There was golden sun on golden skin
satisfaction of every lonely ache and whim
She was bathing on an open roof
She was beautiful, that's the honest truth


Golden skin became a golden sky
David was just a regular guy
She was life rushing through his veins
She was beautiful, she didn't need a name


David followed her wherever she went
He loved her long till he was well and spent
Still her beautiful voice called to him
and David fell to gypsy spells and loved again


(C.) She was bathing in the open air
acting like she didn't notice that David was there
but she was waiting, glowing golden just for a prince
she hasn't thought of anything since


Perched upon an old kitchen stool
David was her proud and personal fool
she sang to him in the lamplit room
Pleading with God that love would follow soon


It wasn't right but how could it be wrong
as the final chords pierced the empty night
still her song was swallowed by the traffic in a quiet town
She searched his eyes not sure to say what she found


Laughter filled the sky with the stars
David could never get quite too far
before gypsy eyes denied goodbye
Caught in the middle was that regular guy


(C.) She was bathing on an open stage
acting tame in her golden gilded cage
but she was waiting, glowing for love absent
She knew that David could not resist


(C.) She was bathing in the candle flame
Jealousy finally had a name
Bathsheeba knew how to string his heart
That yearning voice singing the perfect parts


David was just a regular guy
I can't compete with those gypsy sighs

I wrote this because I was trying to be subtle about an admittedly frivolous thought that was weighing my mind.
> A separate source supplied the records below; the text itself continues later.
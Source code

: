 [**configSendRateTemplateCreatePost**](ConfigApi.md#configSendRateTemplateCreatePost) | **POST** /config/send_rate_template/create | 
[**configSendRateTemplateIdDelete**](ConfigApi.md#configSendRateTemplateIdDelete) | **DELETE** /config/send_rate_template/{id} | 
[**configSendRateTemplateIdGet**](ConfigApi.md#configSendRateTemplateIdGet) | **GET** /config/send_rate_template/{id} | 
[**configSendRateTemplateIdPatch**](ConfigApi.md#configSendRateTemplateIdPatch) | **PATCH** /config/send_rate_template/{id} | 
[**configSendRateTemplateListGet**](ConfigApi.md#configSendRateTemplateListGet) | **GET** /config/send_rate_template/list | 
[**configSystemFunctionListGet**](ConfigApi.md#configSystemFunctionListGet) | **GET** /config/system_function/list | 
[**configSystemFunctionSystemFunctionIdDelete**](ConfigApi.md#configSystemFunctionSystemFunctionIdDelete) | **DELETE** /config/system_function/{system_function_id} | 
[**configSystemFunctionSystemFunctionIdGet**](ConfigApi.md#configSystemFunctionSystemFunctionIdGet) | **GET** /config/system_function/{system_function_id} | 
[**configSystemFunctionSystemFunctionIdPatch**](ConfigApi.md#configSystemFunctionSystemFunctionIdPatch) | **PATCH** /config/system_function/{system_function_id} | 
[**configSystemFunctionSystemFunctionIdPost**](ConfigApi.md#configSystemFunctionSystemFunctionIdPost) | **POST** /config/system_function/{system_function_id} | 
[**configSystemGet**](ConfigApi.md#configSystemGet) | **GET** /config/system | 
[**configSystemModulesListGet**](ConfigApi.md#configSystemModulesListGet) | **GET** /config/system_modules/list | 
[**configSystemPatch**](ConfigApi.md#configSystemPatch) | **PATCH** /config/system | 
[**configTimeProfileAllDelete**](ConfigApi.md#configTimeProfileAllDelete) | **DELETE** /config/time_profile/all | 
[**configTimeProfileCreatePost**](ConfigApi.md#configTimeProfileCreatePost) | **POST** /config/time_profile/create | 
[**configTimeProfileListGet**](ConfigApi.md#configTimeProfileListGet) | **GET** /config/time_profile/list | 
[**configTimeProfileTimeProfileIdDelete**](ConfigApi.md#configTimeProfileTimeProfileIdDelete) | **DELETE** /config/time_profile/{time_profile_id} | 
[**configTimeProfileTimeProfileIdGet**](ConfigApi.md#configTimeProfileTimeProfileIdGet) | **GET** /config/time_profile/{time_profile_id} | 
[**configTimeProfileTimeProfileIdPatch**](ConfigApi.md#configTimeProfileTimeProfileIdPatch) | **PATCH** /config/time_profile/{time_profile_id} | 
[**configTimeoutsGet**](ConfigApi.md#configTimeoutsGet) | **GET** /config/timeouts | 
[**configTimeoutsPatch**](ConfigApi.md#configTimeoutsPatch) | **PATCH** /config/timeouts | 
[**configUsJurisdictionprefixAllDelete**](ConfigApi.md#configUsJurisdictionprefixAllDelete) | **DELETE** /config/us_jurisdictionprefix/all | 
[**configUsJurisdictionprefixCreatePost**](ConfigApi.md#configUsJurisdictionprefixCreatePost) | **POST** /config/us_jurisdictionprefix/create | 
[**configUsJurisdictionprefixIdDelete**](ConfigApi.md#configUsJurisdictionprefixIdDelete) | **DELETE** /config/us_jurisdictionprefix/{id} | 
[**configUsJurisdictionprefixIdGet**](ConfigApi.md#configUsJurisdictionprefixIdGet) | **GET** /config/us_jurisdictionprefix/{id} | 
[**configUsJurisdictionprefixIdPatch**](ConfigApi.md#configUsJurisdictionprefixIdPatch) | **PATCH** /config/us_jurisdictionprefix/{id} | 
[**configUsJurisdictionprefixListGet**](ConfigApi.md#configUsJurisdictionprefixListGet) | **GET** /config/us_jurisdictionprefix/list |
At first I had trouble letting people see it because it didn't feel very subtle to me. I suppose it's because I'm such an awful songwriter. I can't detach myself from my work. I don't write songs about other peoples stories. I write about my stories. Every song is a little bit of Sam somewhere and so it's hard to let it go. If someone rejects the song is it the same as rejecting me? I struggle with that question a lot. However, if I don't tell my stories who will? My banner is all about leaving my mark on the world. If I want to make a mark I have to be willing to make the stamp as well and if that stamp happens to be inked with blood, sweat, tears, and maybe a few drops of coffee there; as I probably spilled coffee on the table I set the stamp on. Who better then me to wield it?

So welcome to the concert of my life.

Have fun in the amusement park of my mind.

Say hello to the stage crew of my decisions with that backstage pass to the prayers of my heart.

Subtle or not.

Besides the fact that the answer is not. Besides the fact that I'm about as subtle as a color-blind bull....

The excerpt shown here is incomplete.